Since flying is usually the most practical mode of transportation for long-haul journeys, it's best to prepare yourself mentally and physically for the ride. You can't control everything that happens around you, but you can manage your response. Here are three air travel scenarios and how to deal with them.

A Sick Neighbor

Most people don't have the luxury of pushing pause on their lives when they get the sniffles. At some point, you will probably sit next to someone who is sick or travel when you aren't 100 percent healthy yourself. No one wants to share close quarters with a stranger who is ill. But if you find yourself seated next to someone who is sneezing, coughing and blowing their nose, try to have compassion. Offer a tissue if they are coughing (silent signal to cover their mouth) or a throat lozenge if you have one. You can certainly request a change of seat but if the plane is full you may not have the option.

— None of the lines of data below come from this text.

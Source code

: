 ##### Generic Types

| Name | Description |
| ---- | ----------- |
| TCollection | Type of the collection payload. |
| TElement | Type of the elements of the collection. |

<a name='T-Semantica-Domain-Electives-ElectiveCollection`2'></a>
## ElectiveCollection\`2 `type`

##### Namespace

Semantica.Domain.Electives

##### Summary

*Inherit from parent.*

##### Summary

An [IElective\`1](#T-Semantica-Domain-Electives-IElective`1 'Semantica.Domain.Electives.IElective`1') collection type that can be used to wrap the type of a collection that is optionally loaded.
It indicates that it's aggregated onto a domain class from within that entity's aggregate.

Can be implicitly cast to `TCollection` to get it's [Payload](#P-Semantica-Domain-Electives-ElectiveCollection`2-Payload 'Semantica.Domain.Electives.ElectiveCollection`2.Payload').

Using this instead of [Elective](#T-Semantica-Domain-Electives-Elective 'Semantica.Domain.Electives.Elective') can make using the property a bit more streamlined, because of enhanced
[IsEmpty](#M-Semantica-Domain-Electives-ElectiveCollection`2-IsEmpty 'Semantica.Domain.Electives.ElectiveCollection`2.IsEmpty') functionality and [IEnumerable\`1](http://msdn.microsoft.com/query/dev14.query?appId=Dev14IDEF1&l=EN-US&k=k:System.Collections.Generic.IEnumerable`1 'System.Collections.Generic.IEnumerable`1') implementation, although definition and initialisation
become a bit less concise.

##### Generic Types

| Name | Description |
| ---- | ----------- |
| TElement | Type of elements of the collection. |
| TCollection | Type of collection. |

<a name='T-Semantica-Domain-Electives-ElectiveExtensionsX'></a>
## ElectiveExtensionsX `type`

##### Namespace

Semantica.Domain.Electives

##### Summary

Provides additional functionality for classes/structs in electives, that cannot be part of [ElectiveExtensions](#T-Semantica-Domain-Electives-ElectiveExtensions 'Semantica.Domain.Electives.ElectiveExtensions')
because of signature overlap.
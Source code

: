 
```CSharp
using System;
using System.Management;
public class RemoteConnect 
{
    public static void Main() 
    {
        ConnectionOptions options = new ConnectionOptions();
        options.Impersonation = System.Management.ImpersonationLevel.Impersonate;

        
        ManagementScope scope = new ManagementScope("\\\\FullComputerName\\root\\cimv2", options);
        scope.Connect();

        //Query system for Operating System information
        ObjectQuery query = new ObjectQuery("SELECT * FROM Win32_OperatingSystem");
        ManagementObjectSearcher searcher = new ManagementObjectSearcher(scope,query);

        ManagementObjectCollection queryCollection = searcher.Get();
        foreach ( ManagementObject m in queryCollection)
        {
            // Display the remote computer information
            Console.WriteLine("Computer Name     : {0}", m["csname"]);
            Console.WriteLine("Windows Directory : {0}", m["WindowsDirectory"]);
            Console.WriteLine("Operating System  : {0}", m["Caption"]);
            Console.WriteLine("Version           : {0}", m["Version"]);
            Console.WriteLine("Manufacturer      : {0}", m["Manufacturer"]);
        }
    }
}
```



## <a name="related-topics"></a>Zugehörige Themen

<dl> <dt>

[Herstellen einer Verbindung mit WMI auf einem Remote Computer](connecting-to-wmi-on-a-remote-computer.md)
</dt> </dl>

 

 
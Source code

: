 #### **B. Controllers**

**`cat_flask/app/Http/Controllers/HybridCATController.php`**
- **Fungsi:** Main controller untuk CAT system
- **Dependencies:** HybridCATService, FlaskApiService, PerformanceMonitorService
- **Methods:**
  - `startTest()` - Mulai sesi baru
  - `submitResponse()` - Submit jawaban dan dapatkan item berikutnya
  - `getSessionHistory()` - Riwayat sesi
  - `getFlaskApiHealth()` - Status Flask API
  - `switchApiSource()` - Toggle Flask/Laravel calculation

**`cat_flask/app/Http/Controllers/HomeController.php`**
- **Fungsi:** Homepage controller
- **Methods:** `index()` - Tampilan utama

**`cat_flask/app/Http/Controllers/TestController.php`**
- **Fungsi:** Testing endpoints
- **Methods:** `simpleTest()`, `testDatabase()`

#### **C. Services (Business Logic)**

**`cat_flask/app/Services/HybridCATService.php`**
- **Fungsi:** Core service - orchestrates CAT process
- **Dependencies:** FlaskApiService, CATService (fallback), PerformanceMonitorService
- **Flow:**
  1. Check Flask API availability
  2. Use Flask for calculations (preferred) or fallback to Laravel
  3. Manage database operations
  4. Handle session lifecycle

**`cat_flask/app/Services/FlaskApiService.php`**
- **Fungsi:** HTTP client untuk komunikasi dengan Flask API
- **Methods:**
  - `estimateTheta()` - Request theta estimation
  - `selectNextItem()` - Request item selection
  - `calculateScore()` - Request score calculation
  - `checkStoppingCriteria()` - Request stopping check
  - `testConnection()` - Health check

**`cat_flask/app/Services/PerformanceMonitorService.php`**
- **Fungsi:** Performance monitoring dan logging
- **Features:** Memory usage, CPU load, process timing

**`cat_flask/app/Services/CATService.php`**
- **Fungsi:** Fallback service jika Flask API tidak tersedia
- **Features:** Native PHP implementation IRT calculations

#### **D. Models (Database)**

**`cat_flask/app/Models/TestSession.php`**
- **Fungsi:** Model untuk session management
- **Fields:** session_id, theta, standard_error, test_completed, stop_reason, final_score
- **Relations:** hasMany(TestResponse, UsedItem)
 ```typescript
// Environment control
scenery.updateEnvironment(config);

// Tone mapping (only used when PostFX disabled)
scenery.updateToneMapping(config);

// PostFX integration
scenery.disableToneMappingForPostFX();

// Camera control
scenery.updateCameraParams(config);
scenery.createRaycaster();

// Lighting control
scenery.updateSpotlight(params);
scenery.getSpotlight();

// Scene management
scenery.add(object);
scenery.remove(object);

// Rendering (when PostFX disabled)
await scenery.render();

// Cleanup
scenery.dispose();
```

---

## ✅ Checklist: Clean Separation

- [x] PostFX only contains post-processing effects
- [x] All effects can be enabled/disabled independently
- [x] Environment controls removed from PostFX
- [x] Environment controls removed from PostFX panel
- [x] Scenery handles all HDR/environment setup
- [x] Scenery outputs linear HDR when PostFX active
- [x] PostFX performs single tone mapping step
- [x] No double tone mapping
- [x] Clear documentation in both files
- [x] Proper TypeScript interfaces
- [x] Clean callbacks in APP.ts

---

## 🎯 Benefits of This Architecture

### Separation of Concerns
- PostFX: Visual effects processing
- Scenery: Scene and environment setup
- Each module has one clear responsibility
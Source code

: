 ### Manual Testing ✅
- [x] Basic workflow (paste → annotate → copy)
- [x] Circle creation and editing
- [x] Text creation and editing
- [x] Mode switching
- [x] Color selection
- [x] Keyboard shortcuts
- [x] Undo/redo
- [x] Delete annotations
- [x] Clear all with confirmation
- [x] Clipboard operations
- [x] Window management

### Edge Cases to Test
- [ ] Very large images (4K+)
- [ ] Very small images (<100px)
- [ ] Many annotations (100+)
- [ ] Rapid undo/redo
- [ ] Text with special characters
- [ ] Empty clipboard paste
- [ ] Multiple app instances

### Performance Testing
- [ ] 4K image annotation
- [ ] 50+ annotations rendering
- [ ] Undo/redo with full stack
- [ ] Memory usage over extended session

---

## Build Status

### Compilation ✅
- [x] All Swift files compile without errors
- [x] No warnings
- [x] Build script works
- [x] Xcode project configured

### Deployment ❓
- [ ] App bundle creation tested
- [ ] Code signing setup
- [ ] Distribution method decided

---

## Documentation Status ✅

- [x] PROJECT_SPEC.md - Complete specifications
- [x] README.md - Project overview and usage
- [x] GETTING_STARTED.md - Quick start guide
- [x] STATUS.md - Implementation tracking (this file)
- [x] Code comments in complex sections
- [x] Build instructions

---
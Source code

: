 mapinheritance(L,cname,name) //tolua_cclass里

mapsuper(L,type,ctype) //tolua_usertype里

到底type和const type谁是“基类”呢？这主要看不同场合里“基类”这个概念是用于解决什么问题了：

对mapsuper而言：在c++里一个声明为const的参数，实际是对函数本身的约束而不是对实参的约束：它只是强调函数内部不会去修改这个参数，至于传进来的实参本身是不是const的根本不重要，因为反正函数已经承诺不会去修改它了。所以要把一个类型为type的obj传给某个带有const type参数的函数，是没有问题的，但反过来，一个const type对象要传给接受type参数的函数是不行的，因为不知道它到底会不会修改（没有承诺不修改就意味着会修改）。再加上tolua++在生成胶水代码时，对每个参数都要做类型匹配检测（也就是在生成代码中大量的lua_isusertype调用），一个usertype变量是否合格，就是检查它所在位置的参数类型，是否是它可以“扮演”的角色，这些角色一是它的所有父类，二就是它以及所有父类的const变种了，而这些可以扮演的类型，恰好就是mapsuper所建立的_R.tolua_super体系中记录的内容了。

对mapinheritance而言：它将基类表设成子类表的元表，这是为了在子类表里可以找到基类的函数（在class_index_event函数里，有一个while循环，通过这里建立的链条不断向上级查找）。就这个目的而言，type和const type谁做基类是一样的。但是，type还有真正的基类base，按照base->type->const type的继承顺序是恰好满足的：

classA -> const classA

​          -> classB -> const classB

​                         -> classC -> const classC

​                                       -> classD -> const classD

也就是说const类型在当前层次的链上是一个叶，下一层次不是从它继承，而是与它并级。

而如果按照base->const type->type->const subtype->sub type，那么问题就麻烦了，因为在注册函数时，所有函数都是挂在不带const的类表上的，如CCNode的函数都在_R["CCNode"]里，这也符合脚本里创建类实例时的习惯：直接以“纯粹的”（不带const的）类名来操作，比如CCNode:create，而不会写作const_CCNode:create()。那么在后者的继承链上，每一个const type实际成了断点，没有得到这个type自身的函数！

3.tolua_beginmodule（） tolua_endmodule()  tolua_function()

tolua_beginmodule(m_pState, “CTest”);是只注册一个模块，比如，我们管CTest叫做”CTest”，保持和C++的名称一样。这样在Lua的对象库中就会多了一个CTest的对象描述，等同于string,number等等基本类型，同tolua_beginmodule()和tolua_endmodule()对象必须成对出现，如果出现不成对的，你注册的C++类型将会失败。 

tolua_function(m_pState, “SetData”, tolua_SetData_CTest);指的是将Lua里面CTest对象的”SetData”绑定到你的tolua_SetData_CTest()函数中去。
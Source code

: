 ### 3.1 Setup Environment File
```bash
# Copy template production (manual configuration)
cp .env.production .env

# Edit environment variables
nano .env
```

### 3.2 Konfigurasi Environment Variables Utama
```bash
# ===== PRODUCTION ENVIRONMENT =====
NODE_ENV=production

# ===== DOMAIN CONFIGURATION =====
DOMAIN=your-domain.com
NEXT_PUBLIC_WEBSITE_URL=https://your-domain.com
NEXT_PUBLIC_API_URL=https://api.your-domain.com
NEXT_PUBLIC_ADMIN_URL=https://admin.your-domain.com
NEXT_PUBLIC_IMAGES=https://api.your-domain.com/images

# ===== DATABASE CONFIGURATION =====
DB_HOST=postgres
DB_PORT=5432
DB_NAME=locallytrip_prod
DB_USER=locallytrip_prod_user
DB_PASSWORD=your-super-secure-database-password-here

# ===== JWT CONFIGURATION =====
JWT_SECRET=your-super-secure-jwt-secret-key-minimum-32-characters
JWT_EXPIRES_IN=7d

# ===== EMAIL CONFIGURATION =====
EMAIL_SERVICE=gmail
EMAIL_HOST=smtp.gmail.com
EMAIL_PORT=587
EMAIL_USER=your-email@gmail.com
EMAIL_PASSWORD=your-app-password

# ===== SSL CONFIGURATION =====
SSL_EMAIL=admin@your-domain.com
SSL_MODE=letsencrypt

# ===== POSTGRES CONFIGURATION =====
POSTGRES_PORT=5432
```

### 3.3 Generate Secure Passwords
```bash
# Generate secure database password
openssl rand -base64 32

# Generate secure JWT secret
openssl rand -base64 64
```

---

Think ahead because you never know what you will encounter; if you are worried about becoming ill when traveling, arm yourself with your own supply of tissues, antibacterial wipes and hand sanitizer (a face mask is an option for the truly concerned or someone with a weak immune system). You may never have to survive a flight next to someone with a bad head cold but be ready in the event you do.

Recline at Your Own Risk

Don't even think about thoughtlessly pressing the little button on your armrest and leaning back without a care. It's a documented fact that airlines have placed seat rows more closely together, so your seat back actually does have the potential to immobilize the person behind you. If you are on a short flight, consider not using it at all. If you absolutely must recline your seat back, first look behind you. If you are sitting in front of someone with a child on their lap or who is taller than average; everyone must make the best of the situation. If you are tall, consider paying extra for a seat with more legroom.

In other situations, politely ask if it would be alright if you put your seat back just a little, taking only the space you need. Put your seat up during meal service. If you find yourself gazing down upon someone's head after they have put their own seat back, kindly ask if they would please consider putting their seat up (avoid mentioning their head is resting squarely in your lap.) Be polite; a stern or angry voice should never be your default tone. Remember, everyone is contending with the same tight conditions.

Unpleasant Seatmates

Air travel is one of the only times in life when strangers sit side by side, shoulder-to-shoulder, for hours. While most travelers try to abide by the standards of common decency, there will be times when your seatmate is downright annoying. Common grievances include overly talkative people; people who watch inappropriate programs on their devices and those who bring smelly food on board. In each situation, the best solution is to keep calm and fly on.

Do what you can to mitigate your irritation. You can politely excuse yourself from an unwanted conversation in several ways: "Excuse me, I'm going to try to catch up on some rest/reading/music/work." Then put on your noise canceling headphones and go about your business. If the person in the next seat is watching a graphic movie, your best bet is to look away. If you are traveling with a small child who can't help but see their screen, you are within parental bounds to politely ask if they would consider changing to another program (then thank them profusely if they comply). If someone brings highly aromatic food on board, you will have to tap into your inner reserves of calm and do your best to ignore it; in other words, suck it up and let it go.

In air travel, as in many life situations, the best defense is preparation. Book as far ahead as possible to select the seats you want, choosing an exit row or bulkhead for maximum leg room. Get to the airport early on the day of travel to avoid long lines and unexpected gate changes.

Pack your own airplane survival toolkit with items to make your trip more pleasant: alcohol based hand sanitizer, a lavender scented eye mask, headphones, ear plugs, tissues and an oversized scarf that double as a blanket. Also pack a few granola bars or other portable snacks, hard candy, a book, your favorite entertainment device (with a charger) and some money in case you want to purchase a tiny airplane-size bottle of liquor to steady your nerves.